----- GIVEN RECORDS

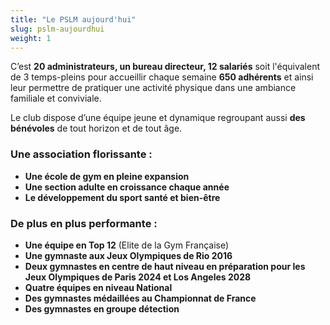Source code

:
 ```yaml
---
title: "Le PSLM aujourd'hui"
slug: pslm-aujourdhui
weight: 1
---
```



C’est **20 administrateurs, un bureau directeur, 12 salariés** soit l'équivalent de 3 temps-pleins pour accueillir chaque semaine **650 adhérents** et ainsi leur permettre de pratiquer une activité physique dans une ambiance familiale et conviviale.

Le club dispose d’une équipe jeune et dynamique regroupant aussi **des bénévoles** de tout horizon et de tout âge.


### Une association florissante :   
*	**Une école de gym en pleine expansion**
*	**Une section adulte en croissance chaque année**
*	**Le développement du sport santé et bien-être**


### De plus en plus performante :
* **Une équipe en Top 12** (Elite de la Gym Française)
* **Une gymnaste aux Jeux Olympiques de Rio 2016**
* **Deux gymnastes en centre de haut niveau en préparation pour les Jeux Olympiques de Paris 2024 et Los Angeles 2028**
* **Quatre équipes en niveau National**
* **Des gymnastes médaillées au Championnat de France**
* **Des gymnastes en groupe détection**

----------

TASK TO CARRY OUT:
When the word "niveau" occurs in a line above, list that line.

EXERCISE RESPONSE:
* **Deux gymnastes en centre de haut niveau en préparation pour les Jeux Olympiques de Paris 2024 et Los Angeles 2028**
* **Quatre équipes en niveau National**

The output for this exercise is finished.